Pensilina fotovoltaica, carport fotovoltaico, tettoia solare: sono lo stesso oggetto. Una struttura di parcheggio la cui copertura produce elettricità. Questa pagina spiega la parte elettrica, dal modulo al contatore.
1. I moduli producono
Le celle di silicio trasformano la luce in corrente continua. Non serve il sole diretto: producono anche con il cielo coperto, meno ma producono.
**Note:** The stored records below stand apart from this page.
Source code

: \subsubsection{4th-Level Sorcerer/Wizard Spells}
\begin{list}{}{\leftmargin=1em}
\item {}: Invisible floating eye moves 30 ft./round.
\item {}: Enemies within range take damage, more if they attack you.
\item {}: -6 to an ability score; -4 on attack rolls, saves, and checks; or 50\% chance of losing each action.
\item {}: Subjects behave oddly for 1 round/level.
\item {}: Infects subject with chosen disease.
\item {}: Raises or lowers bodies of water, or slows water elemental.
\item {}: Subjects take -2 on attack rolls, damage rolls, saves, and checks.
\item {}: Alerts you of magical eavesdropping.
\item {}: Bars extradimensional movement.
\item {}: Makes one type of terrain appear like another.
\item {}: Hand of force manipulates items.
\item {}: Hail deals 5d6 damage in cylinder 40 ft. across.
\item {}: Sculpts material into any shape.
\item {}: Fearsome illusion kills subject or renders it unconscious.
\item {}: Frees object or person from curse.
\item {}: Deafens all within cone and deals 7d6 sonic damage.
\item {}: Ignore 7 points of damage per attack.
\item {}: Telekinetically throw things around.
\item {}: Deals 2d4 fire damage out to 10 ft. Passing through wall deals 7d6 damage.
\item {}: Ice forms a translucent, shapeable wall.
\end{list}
Il freddo li aiuta — una giornata limpida di gennaio può rendere meglio di una giornata afosa di luglio.
2. L’inverter converte
La corrente continua dei moduli non è utilizzabile in casa. L’inverter la trasforma in corrente alternata a 230 volt, sincronizzata con la rete. È il cervello dell’impianto, e il componente con la vita più breve. Vedi micro-inverter o inverter ibrido.
3. La casa consuma per prima
L’elettricità prodotta alimenta prima di tutto ciò che sta funzionando in quel momento: frigorifero, pompa di calore, lavatrice, colonnina di ricarica. È automatico, non c’è nulla da comandare.
È anche il caso più vantaggioso: ogni kilowattora consumato sul posto è un kilowattora che non compri.
4. Il surplus va in rete
Quello che la casa non consuma parte verso la rete, e il gestore te lo ritira. Il contatore è bidirezionale: conta separatamente ciò che prendi e ciò che immetti.
La tariffa di ritiro è quasi sempre inferiore al prezzo di acquisto. È tutta la logica dell’accumulo: conservare invece di rivendere sottocosto.
5. Il controllo e l’annuncio
Prima della messa in servizio, un elettricista con autorizzazione OIBT verifica l’installazione e redige il rapporto di controllo. L’impianto viene annunciato al gestore di rete competente per il comune, che posa il contatore bidirezionale.
Solo dopo questo passaggio l’impianto può produrre legalmente. Non è una formalità saltabile.
Quello che il fotovoltaico non fa
Un punto che sorprende molti: in caso di black-out della rete, un impianto standard si spegne, anche in pieno sole. È una misura di sicurezza obbligatoria, per proteggere chi lavora sulla linea.
Restare alimentati durante un’interruzione richiede un impianto specifico, con accumulo e funzione di backup. Va previsto in fase di progetto, non aggiunto dopo.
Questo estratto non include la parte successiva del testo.